The trial lawyers at Passen & Powell just finished a 3-week medical malpractice trial, and therefore were not able to blog for a few weeks. We didn’t forget about National Brain Injury Awareness Month, which took place in March.
In honor of Brain Injury Awareness Month, our Chicago brain injury attorneys are taking a closer look at various aspects of brain injury. Today, we take a look at why brain injury matters – even to those whose lives have not been directly touched.
The first and most important thing to recognize is just how prevalent brain injury is in the United States. Although many people think of brain injury as a rare occurrence, 2 million Americans suffer a brain injury each year. Of these, about three-quarters, or 1.5 million Americans, have an injury severe enough to cause them to lose consciousness, but without the need for hospitalization. But an additional 300,000 Americans are hospitalized each year due to brain injury, and nearly 100,000 are left with a long-term or permanent disability as a result of that injury.
Fatalities from brain injuries are also high in the U.S. – about 56,000 Americans die from a brain injury each year. This means that nearly 35 percent of all injury-related deaths in the U.S. are associated with a brain injury.
So, what causes brain injury? The single most common cause is an automobile accident, particularly a trucking accident, or any accident involving a large commercial vehicle. These accidents account for 28 percent of all traumatic brain injuries. The second most common cause of traumatic brain injuries is sports (20 percent), followed by assaults and acts of violence (9 percent). As to traumatic brain injuries severe enough to require hospitalization, the number of such injuries attributable to auto accidents jumps to nearly 50 percent.
The costs of brain injury are also remarkably high – both for the individual victims and for society as a whole. Even when only traumatic brain injury is considered, the costs to Americans is about $50 billion dollars annually. This includes medical expenses, therapies, lost productivity, and other associated costs. When nontraumatic brain injuries are included, this cost is even higher.
Looked at solely as an expense to individual victims, the cost is also unacceptable. Sadly, the cost to the families left behind after a fatal brain injury is even higher. Back in the 1990s, the National Foundation for Brain Research estimated that for fatal brain injuries, medical expenses alone averaged $454,717. Overall, the average cost of a brain injury was about $150,000 – including increased health insurance premiums and modifications to home and vehicle. For severe non-fatal brain injuries, the total costs could reach up to $4 million over the course of a lifetime. Indeed, where extensive rehabilitation was needed, costs could reach up to $1,000 per day. Obviously, costs have only increased since then.

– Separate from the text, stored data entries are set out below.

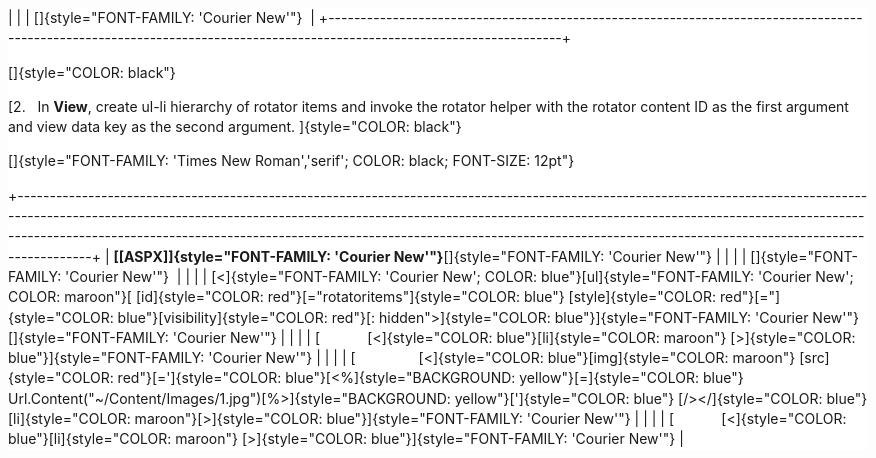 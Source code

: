 |                                                                                                                                                                         |
| []{style="FONT-FAMILY: 'Courier New'"}                                                                                                                                  |
+-------------------------------------------------------------------------------------------------------------------------------------------------------------------------+

[]{style="COLOR: black"} 

[2.   In **View**, create ul-li hierarchy of rotator items and invoke the rotator helper with the rotator content ID as the first argument and view data key as the second argument. ]{style="COLOR: black"}

[]{style="FONT-FAMILY: 'Times New Roman','serif'; COLOR: black; FONT-SIZE: 12pt"} 

+---------------------------------------------------------------------------------------------------------------------------------------------------------------------------------------------------------------------------------------------------------------------------------------------------------------------------------------------------------------------------------------------------------------------------+
| **[\[ASPX\]]{style="FONT-FAMILY: 'Courier New'"}**[]{style="FONT-FAMILY: 'Courier New'"}                                                                                                                                                                                                                                                                                                                                  |
|                                                                                                                                                                                                                                                                                                                                                                                                                           |
| []{style="FONT-FAMILY: 'Courier New'"}                                                                                                                                                                                                                                                                                                                                                                                    |
|                                                                                                                                                                                                                                                                                                                                                                                                                           |
| [\<]{style="FONT-FAMILY: 'Courier New'; COLOR: blue"}[ul]{style="FONT-FAMILY: 'Courier New'; COLOR: maroon"}[ [id]{style="COLOR: red"}[=\"rotatoritems\"]{style="COLOR: blue"} [style]{style="COLOR: red"}[=\"]{style="COLOR: blue"}[visibility]{style="COLOR: red"}[: hidden\"\>]{style="COLOR: blue"}]{style="FONT-FAMILY: 'Courier New'"}[]{style="FONT-FAMILY: 'Courier New'"}                                        |
|                                                                                                                                                                                                                                                                                                                                                                                                                           |
| [            [\<]{style="COLOR: blue"}[li]{style="COLOR: maroon"} [\>]{style="COLOR: blue"}]{style="FONT-FAMILY: 'Courier New'"}                                                                                                                                                                                                                                                                                          |
|                                                                                                                                                                                                                                                                                                                                                                                                                           |
| [                [\<]{style="COLOR: blue"}[img]{style="COLOR: maroon"} [src]{style="COLOR: red"}[=\']{style="COLOR: blue"}[\<%]{style="BACKGROUND: yellow"}[=]{style="COLOR: blue"} Url.Content(\"\~/Content/Images/1.jpg\")[%\>]{style="BACKGROUND: yellow"}[\']{style="COLOR: blue"} [/\>\</]{style="COLOR: blue"}[li]{style="COLOR: maroon"}[\>]{style="COLOR: blue"}]{style="FONT-FAMILY: 'Courier New'"}             |
|                                                                                                                                                                                                                                                                                                                                                                                                                           |
| [            [\<]{style="COLOR: blue"}[li]{style="COLOR: maroon"} [\>]{style="COLOR: blue"}]{style="FONT-FAMILY: 'Courier New'"}                                                                                                                                                                                                                                                                                          |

Indeed, support services to enable a victim to return to work can costs tens of thousands of dollars in just the first year after the injury. That is for the lucky victims who are able to return to work. Up to 80 percent of survivors of a severe traumatic brain injury are never able to do so.
That is why it is crucial for brain injury victims to obtain the services of a qualified and experienced brain injury attorney. Recovering for the injuries suffered can be tricky, but an experienced attorney can help a victim to navigate the legal system and obtain a full recovery, and justice.